Never talk to the police

Lawyer ad says stay silent, but the comments turn it into a full-blown trust-no-one showdown

TLDR: A former prosecutor’s warning says talking to police without a lawyer can hurt you even if you did nothing wrong. Commenters split between calling it brutally correct, overly simplistic, and suspiciously ad-like, with one personal story about racial profiling cranking the drama way up.

This post came in screaming "never talk to the police", and honestly, the community did not exactly respond with calm indoor voices. The article itself is blunt: a former prosecutor says police chats are not friendly catch-ups, they are fishing trips, and innocent people can still get themselves in trouble by trying to explain. It’s a hard-line warning dressed up as legal advice and, as one commenter instantly pointed out, also very much an ad for a defense attorney.
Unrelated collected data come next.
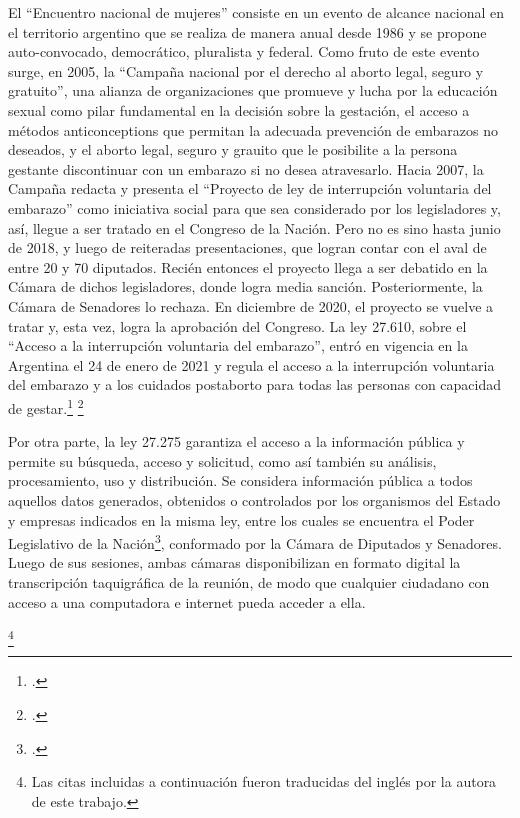 El ``Encuentro nacional de mujeres'' consiste en un evento de alcance nacional
en el territorio argentino que se realiza de manera anual desde 1986 y se propone
auto-convocado, democr\'atico, pluralista y federal.
Como fruto de este evento surge, en 2005, la ``Campaña nacional por el derecho al
aborto legal, seguro y gratuito'', una alianza de organizaciones que promueve y
lucha por la educaci\'on sexual como pilar fundamental en la decisi\'on sobre la gestaci\'on,
el acceso a m\'etodos anticonceptions que permitan la adecuada prevenci\'on de embarazos
no deseados, y el aborto legal, seguro y grauito que le posibilite a la persona gestante
discontinuar con un embarazo si no desea atravesarlo.
Hacia 2007, la Campaña redacta y presenta el ``Proyecto de ley de interrupci\'on
voluntaria del embarazo'' como iniciativa social para que sea considerado por los
legisladores y, as\'i, llegue a ser tratado en el Congreso de la Naci\'on.
Pero no es sino hasta junio de 2018, y luego de reiteradas presentaciones, que logran
contar con el aval de entre 20 y 70 diputados. Reci\'en entonces el proyecto llega a
ser debatido en la C\'amara de dichos legisladores, donde logra media sanci\'on.
Posteriormente, la C\'amara de Senadores lo rechaza.
En diciembre de 2020, el proyecto se vuelve a tratar y, esta vez, logra la aprobaci\'on
del Congreso.
La ley 27.610, sobre el ``Acceso a la interrupci\'on voluntaria del embarazo'', entr\'o
en vigencia en la Argentina el 24 de enero de 2021 y regula el acceso a la
interrupci\'on voluntaria del embarazo y a los cuidados postaborto para todas
las personas con capacidad de gestar.\footnote{\citeauthor{campana@lalucha}.}
\footnote{\citeauthor{huesped@historia}.}
\par
Por otra parte, la ley 27.275 garantiza el acceso a la informaci\'on p\'ublica y permite su b\'usqueda,
acceso y solicitud, como as\'i tambi\'en su an\'alisis, procesamiento, uso y distribuci\'on.
Se considera informaci\'on p\'ublica a todos aquellos datos generados, obtenidos o
controlados por los organismos del Estado y empresas indicados en la misma ley, entre
los cuales se encuentra el Poder Legislativo de la
Naci\'on\footnote{\citeauthor{minjusticia@accesoinfo}.}, conformado por la C\'amara
de Diputados y Senadores.
Luego de sus sesiones, ambas c\'amaras disponibilizan en formato digital la
transcripci\'on taquigr\'afica de la reuni\'on, de modo que cualquier ciudadano con
acceso a una computadora e internet pueda acceder a ella.
\par
\cite{jurafsky2000speech}\footnote{
Las citas incluidas a continuaci\'on fueron traducidas del ingl\'es por
la autora de este trabajo.}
That little detail set the tone fast: is this life-saving advice, fear marketing, or both?

The comments are where the real fireworks start. One side basically says, yes, this is grim but true, with people invoking law professor James Duane and his famous "you have the right to remain innocent" line like it’s sacred scripture. Another commenter plugs Duane’s book and jokes it’s great if you want to "feel very sad," which is about as darkly funny as internet legal discourse gets. But not everyone was buying the absolutist message. Critics argued real life is messier than a slogan, asking whether repeating "don’t talk to the police" over and over actually helps regular people.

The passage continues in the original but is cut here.